On Tuesday, the New England Patriots traded standout defensive end Chandler Jones to the Arizona Cardinals.
This move should come as no surprise.
New England coach Bill Belichick hates distractions, and Jones caused a major one six days before New England’s playoff game against Kansas City last season. Jones was hospitalized after showing up disoriented at the Norwood Police Department experiencing a bad reaction to synthetic marijuana (which isn’t illegal in Massachusetts).
Belichick was so mad at Jones for this major distraction, he actually deactivated him for the AFC Championship Game against Denver, which New England lost. And now he has shipped Jones out of town, in exchange for guard Jonathan Cooper and a second-round pick.

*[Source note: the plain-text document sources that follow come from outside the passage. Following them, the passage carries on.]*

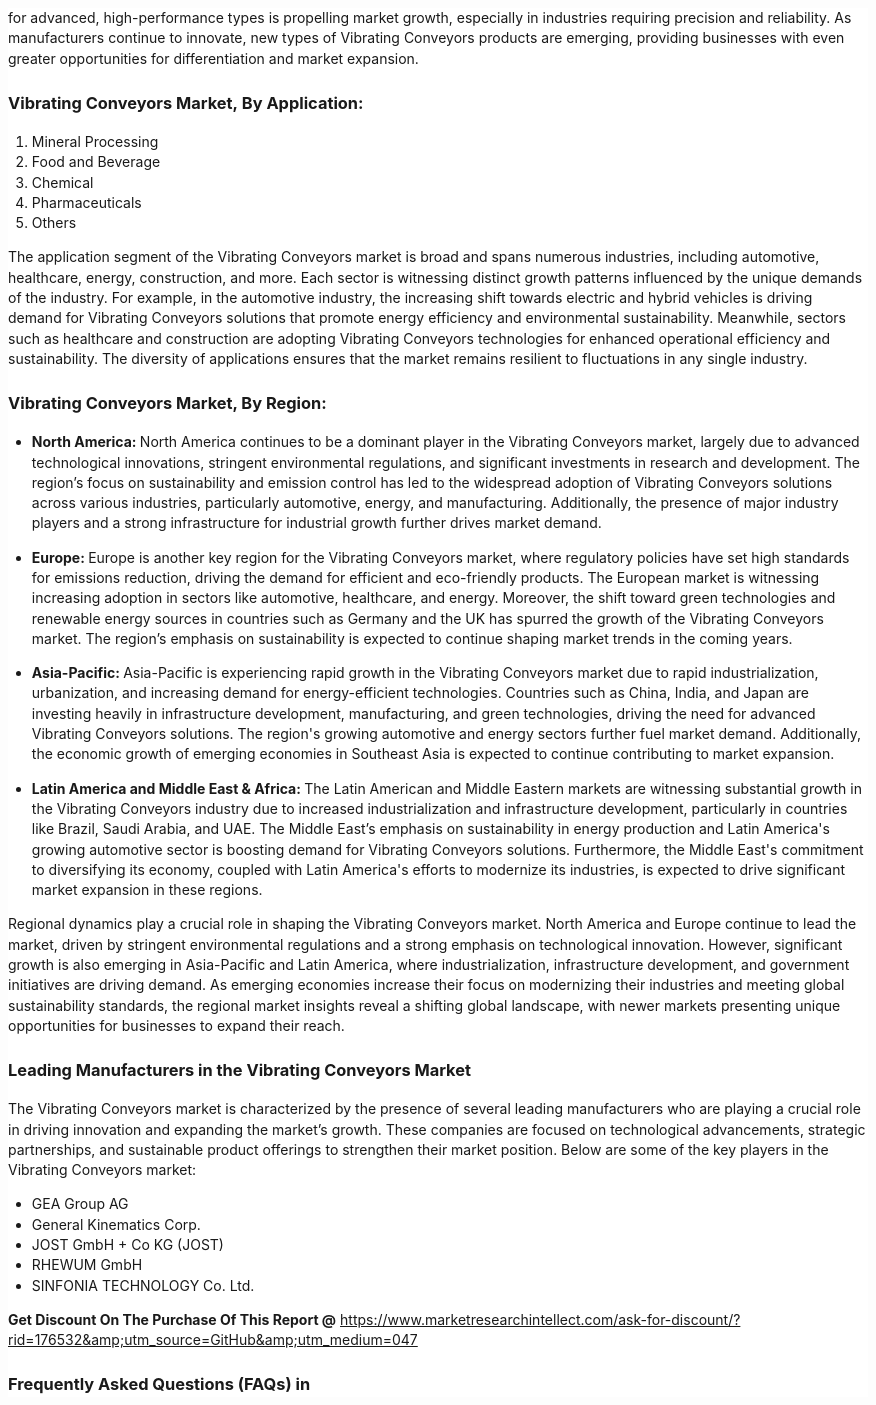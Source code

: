 for advanced, high-performance types is propelling market growth, especially in industries requiring precision and reliability. As manufacturers continue to innovate, new types of Vibrating Conveyors products are emerging, providing businesses with even greater opportunities for differentiation and market expansion.</p><h3>Vibrating Conveyors Market,&nbsp;By Application:</h3><ol><li>Mineral Processing<li> Food and Beverage<li> Chemical<li> Pharmaceuticals<li> Others</li></ol><p>The application segment of the Vibrating Conveyors market is broad and spans numerous industries, including automotive, healthcare, energy, construction, and more. Each sector is witnessing distinct growth patterns influenced by the unique demands of the industry. For example, in the automotive industry, the increasing shift towards electric and hybrid vehicles is driving demand for Vibrating Conveyors solutions that promote energy efficiency and environmental sustainability. Meanwhile, sectors such as healthcare and construction are adopting Vibrating Conveyors technologies for enhanced operational efficiency and sustainability. The diversity of applications ensures that the market remains resilient to fluctuations in any single industry.</p><h3>Vibrating Conveyors Market, By Region:</h3><ul><li><p><strong>North America:&nbsp;</strong>North America continues to be a dominant player in the Vibrating Conveyors market, largely due to advanced technological innovations, stringent environmental regulations, and significant investments in research and development. The region&rsquo;s focus on sustainability and emission control has led to the widespread adoption of Vibrating Conveyors solutions across various industries, particularly automotive, energy, and manufacturing. Additionally, the presence of major industry players and a strong infrastructure for industrial growth further drives market demand.</p></li><li><p><strong><strong>Europe:&nbsp;</strong></strong>Europe is another key region for the Vibrating Conveyors market, where regulatory policies have set high standards for emissions reduction, driving the demand for efficient and eco-friendly products. The European market is witnessing increasing adoption in sectors like automotive, healthcare, and energy. Moreover, the shift toward green technologies and renewable energy sources in countries such as Germany and the UK has spurred the growth of the Vibrating Conveyors market. The region&rsquo;s emphasis on sustainability is expected to continue shaping market trends in the coming years.</p></li><li><p><strong><strong>Asia-Pacific:&nbsp;</strong></strong>Asia-Pacific is experiencing rapid growth in the Vibrating Conveyors market due to rapid industrialization, urbanization, and increasing demand for energy-efficient technologies. Countries such as China, India, and Japan are investing heavily in infrastructure development, manufacturing, and green technologies, driving the need for advanced Vibrating Conveyors solutions. The region's growing automotive and energy sectors further fuel market demand. Additionally, the economic growth of emerging economies in Southeast Asia is expected to continue contributing to market expansion.</p></li><li><p><strong><strong>Latin America and Middle East &amp; Africa:&nbsp;</strong></strong>The Latin American and Middle Eastern markets are witnessing substantial growth in the Vibrating Conveyors industry due to increased industrialization and infrastructure development, particularly in countries like Brazil, Saudi Arabia, and UAE. The Middle East&rsquo;s emphasis on sustainability in energy production and Latin America's growing automotive sector is boosting demand for Vibrating Conveyors solutions. Furthermore, the Middle East's commitment to diversifying its economy, coupled with Latin America's efforts to modernize its industries, is expected to drive significant market expansion in these regions.</p></li></ul><p>Regional dynamics play a crucial role in shaping the Vibrating Conveyors market. North America and Europe continue to lead the market, driven by stringent environmental regulations and a strong emphasis on technological innovation. However, significant growth is also emerging in Asia-Pacific and Latin America, where industrialization, infrastructure development, and government initiatives are driving demand. As emerging economies increase their focus on modernizing their industries and meeting global sustainability standards, the regional market insights reveal a shifting global landscape, with newer markets presenting unique opportunities for businesses to expand their reach.</p><h3><strong>Leading Manufacturers in the Vibrating Conveyors Market</strong></h3><p>The Vibrating Conveyors market is characterized by the presence of several leading manufacturers who are playing a crucial role in driving innovation and expanding the market&rsquo;s growth. These companies are focused on technological advancements, strategic partnerships, and sustainable product offerings to strengthen their market position. Below are some of the key players in the Vibrating Conveyors market:</p></div><div class="article-main__content" data-test-id="publishing-text-block"><ul><li><span class="">GEA Group AG<li> General Kinematics Corp.<li> JOST GmbH + Co KG (JOST)<li> RHEWUM GmbH<li> SINFONIA TECHNOLOGY Co. Ltd.</span></li></ul></div><div class="article-main__content" data-test-id="publishing-text-block"><p><span class="font-[700]"><strong>Get Discount On The Purchase Of This Report @</strong> <a href="https://www.marketresearchintellect.com/ask-for-discount/?rid=176532&amp;utm_source=GitHub&amp;utm_medium=047" data-fr-linked="true">https://www.marketresearchintellect.com/ask-for-discount/?rid=176532&amp;utm_source=GitHub&amp;utm_medium=047</a></span></p></div><div class="article-main__content" data-test-id="publishing-text-block"><h3><strong>Frequently Asked Questions (FAQs) in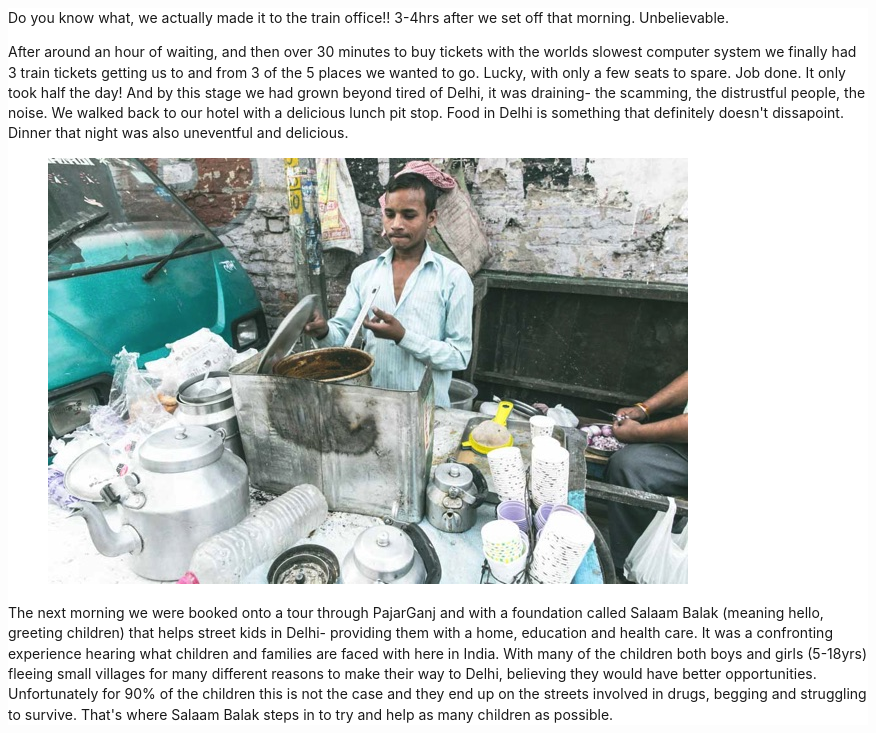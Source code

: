 Do you know what, we actually made it to the train office!! 3-4hrs after we set off that morning. Unbelievable. 

After around an hour of waiting, and then over 30 minutes to buy tickets with the worlds slowest computer system we finally had 3 train tickets getting us to and from 3 of the 5 places we wanted to go. Lucky, with only a few seats to spare. Job done. It only took half the day! And by this stage we had grown beyond tired of Delhi, it was draining- the scamming, the distrustful people, the noise. We walked back to our hotel with a delicious lunch pit stop. Food in Delhi is something that definitely doesn't dissapoint. 
Dinner that night was also uneventful and delicious. 

<figure>
<a href="../images/IMG_3587.jpg"><img src="../images/th/IMG_3587.jpg" alt=""></a></figure>


The next morning we were booked onto a tour through PajarGanj and with a foundation called Salaam Balak (meaning hello, greeting children) that helps street kids in Delhi- providing them with a home, education and health care. It was a confronting experience hearing what children and families are faced with here in India. With many of the children both boys and girls (5-18yrs) fleeing small villages for many different reasons to make their way to Delhi, believing they would have better opportunities. Unfortunately for 90% of the children this is not the case and they end up on the streets involved in drugs, begging and struggling to survive. That's where Salaam Balak steps in to try and help as many children as possible. 

<figure>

From a football standpoint, this hurts the Patriots. Jones was their best pass rusher last season, finishing with 12.5 sacks. But Belichick never forgave Jones for the media circus he created after his bizarre episode in Norwood, so he’s now an ex-Patriot.
So what is synthetic marijuana?
According to drugabuse.gov, it’s “man-made mind-altering chemicals that are either sprayed on dried, shredded plant material so they can be smoked (herbal incense) or sold as liquids to be vaporized and inhaled in e-cigarettes and other devices (liquid incense).
“These chemicals are called cannabinoids because they are related to chemicals found in the marijuana plant. Because of this similarity, synthetic cannabinoids are sometimes misleadingly called ‘synthetic marijuana’ (or ‘fake weed’), and they are often marketed as ‘safe,’ legal alternatives to that drug. In fact, they may affect the brain much more powerfully than marijuana; their actual effects can be unpredictable and, in some cases, severe or even life-threatening.”
And in the case of Chandler Jones, it turned out to be career-threatening.